Et s'ils ont réussi à
faire entrer le rock dans la culture populaire et à toucher le monde
entier comme ils l'ont fait à l'époque, c'est surtout grâce à la
naissance de la télévision dans les années 50, qui a permis de
diffuser partout, avec la radio, toutes ces bonnes ondes rock'n'roll,
comme un message divin !
Aujourd'hui, grâce à Internet, il suffit
de cliquer deux ou trois fois sur la souris d'ordinateur pour écouter
n'importe quel titre mais à l'époque, on restait des heures à
attendre l'oreille collée au transistor les tubes du moment qu'on
adorait ! C'était comme si la musique venait d'ailleurs, d'une autre
planète. Cette sensation de mystère était amplifiée par la
qualité parfois mauvaise de la réception des ondes. Dès qu'on ne
captait pas bien une chanson, on paniquait, un peu comme quand on a
des problèmes avec sa connexion internet aujourd'hui (rires).
En
plus, il n'y avait pas cinquante fréquences FM, mais il y avait
Radio Luxembourg, un vent de liberté radiophonique qui a participé
à la diffusion du rock en Europe. Elle deviendra à partir de 1966
la première radio de France, que vous connaissez bien puisque c'est
ma deuxième maison : RTL. On vivait vraiment le rock'n'roll avec
dévotion, c'est-à-dire que c'était comme une religion pour nous.
Même le cinéma a été
fasciné par ce nouveau phénomène et s'est emparé des rockeurs
ensuite... Elvis a tourné beaucoup de films dans les années 60 par
exemple.
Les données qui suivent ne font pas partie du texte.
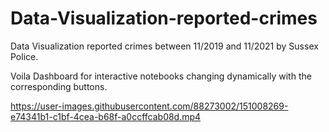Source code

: # Data-Visualization-reported-crimes
Data Visualization reported crimes between 11/2019 and 11/2021 by Sussex Police.

Voila Dashboard for interactive notebooks changing dynamically with the corresponding buttons.








https://user-images.githubusercontent.com/88273002/151008269-e74341b1-c1bf-4cea-b68f-a0ccffcab08d.mp4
A ce propos, savez-vous que j'ai joué pour la première
fois au cinéma à l'âge de douze ans, dans un film sorti la même
année que la naissance du rock'n'roll ? Si ça, ce n'était pas un
signe du destin, en tout cas ça y ressemble drôlement non ? Il s'en
est passé des choses en 1955 ! Je précise que je n'ai pas chanté
dans ce film, c'était juste une petite apparition, de la figuration
comme on dit.
Elvis au cinéma ! Ou le rock'n'roll en Technicolor. Cooolll... !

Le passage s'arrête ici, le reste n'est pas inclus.